If we assume that the long-held transaction did cause this problem, Matt Tyson pointed out that Mariadb 10.3 introduced some new tx timeout features specifically to avoid this kind of problem: https://mariadb.com/kb/en/library/transaction-timeouts/ So that would be another nice thing we can have eventually when we get onto a newer database version.
We hit this issue in our production environment again today. We found a leaked transaction that had been held open for about 2.6 hours, and at 23:08 UTC 21 May we killed that session using mysql KILL statement. However by 01:00 UTC the queries had *not* magically fixed themselves. We see that Innodb has no large transaction backlog: Trx id counter 0 2750736108 Purge done for trx's n:o < 0 2750735077 undo n:o < 0 0 but the EXPLAIN for the slow running selects still shows the badness noted in comment 0, specifically: | 4 | DEPENDENT SUBQUERY | exclude_osmajor | index_merge | system_id,osmajor_id,arch_id | arch_id,osmajor_id | 4,4 | NULL | 36 | Using intersect(arch_id,osmajor_id); Using where | After we restarted the entire mysqld process at 01:10 the query magically fixed itself and the EXPLAIN output changes back to the good state. | 4 | DEPENDENT SUBQUERY | exclude_osmajor | ref | system_id,osmajor_id,arch_id | system_id | 4 | beaker.system.id | 37 | Using where |
I figured out one cause of the idle connections which are holding an active transaction open. It is the outer loops in beakerd. https://gerrit.beaker-project.org/6106 The above patch fixes them to release the connection after fetching the list of relevant ids (then the inner loop will BEGIN and COMMIT each individual iteration as expected). Since we have not yet *proven* that the long-held transactions are the direct cause of the bad query plan (with index_merge), I am not going to consider that patch to be the final solution to this bug. But it should help at least.
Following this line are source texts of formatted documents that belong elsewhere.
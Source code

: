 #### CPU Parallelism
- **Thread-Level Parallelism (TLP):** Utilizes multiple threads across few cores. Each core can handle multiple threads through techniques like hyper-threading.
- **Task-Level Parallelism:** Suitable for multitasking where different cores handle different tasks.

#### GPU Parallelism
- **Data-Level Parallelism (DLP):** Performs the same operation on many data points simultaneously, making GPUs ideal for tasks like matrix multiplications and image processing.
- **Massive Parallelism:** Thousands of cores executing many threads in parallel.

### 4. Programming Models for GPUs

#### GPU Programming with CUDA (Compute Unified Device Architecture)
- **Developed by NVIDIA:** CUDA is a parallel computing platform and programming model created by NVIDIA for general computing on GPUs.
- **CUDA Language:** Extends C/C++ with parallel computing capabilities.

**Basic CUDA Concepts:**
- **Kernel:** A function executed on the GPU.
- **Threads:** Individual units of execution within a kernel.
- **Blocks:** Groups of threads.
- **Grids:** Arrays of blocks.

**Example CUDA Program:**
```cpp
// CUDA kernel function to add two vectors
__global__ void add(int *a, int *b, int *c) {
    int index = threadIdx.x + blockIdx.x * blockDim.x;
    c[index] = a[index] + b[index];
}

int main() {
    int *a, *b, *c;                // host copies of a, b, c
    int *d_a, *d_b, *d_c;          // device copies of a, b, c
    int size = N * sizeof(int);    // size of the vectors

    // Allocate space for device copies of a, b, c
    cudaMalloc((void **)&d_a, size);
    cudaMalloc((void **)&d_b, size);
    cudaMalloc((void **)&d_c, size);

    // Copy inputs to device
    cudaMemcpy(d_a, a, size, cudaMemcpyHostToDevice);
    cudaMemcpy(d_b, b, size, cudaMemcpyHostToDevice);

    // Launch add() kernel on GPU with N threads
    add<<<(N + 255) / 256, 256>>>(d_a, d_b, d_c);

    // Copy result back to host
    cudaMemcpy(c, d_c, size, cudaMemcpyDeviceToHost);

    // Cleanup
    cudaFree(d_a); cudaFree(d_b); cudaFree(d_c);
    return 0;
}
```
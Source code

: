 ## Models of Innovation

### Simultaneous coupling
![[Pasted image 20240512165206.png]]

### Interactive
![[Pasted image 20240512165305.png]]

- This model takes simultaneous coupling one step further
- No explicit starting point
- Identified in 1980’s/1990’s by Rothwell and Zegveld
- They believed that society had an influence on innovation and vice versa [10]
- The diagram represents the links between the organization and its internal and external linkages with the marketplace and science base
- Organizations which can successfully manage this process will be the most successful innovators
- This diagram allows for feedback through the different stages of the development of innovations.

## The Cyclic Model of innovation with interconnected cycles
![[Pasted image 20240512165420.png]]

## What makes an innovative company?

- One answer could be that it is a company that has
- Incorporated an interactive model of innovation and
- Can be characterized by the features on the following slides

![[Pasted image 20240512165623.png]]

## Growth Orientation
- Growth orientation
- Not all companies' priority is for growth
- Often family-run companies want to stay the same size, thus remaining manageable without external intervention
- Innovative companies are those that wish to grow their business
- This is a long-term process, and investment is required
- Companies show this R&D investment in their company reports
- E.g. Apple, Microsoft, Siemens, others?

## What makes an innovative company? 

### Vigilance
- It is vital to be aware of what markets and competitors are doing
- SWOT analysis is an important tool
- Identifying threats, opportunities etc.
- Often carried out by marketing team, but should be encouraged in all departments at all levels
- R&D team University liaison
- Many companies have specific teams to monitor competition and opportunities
This afternoon we have observed that the patch in comment 7 *has* eliminated the long-held active idle transactions that we were seeing. Innodb history length is back to a reasonably small level. (There is one other source of long active idle transactions, which is beaker-log-delete, which I need to go back and examine again... but there is a simple workaround for it which is to just kill the process and let it run another time.) However even with that fix in place, and having restarted mysqld, we are still seeing these queries running slowly (~1 minute) for a large proportion of New recipes. The EXPLAIN output still shows the "bad" query plan with index_merge on exclude_osversion or exclude_osmajor or table. So that really just means, we do not currently understand what is causing MySQL to randomly pick the bad query plan.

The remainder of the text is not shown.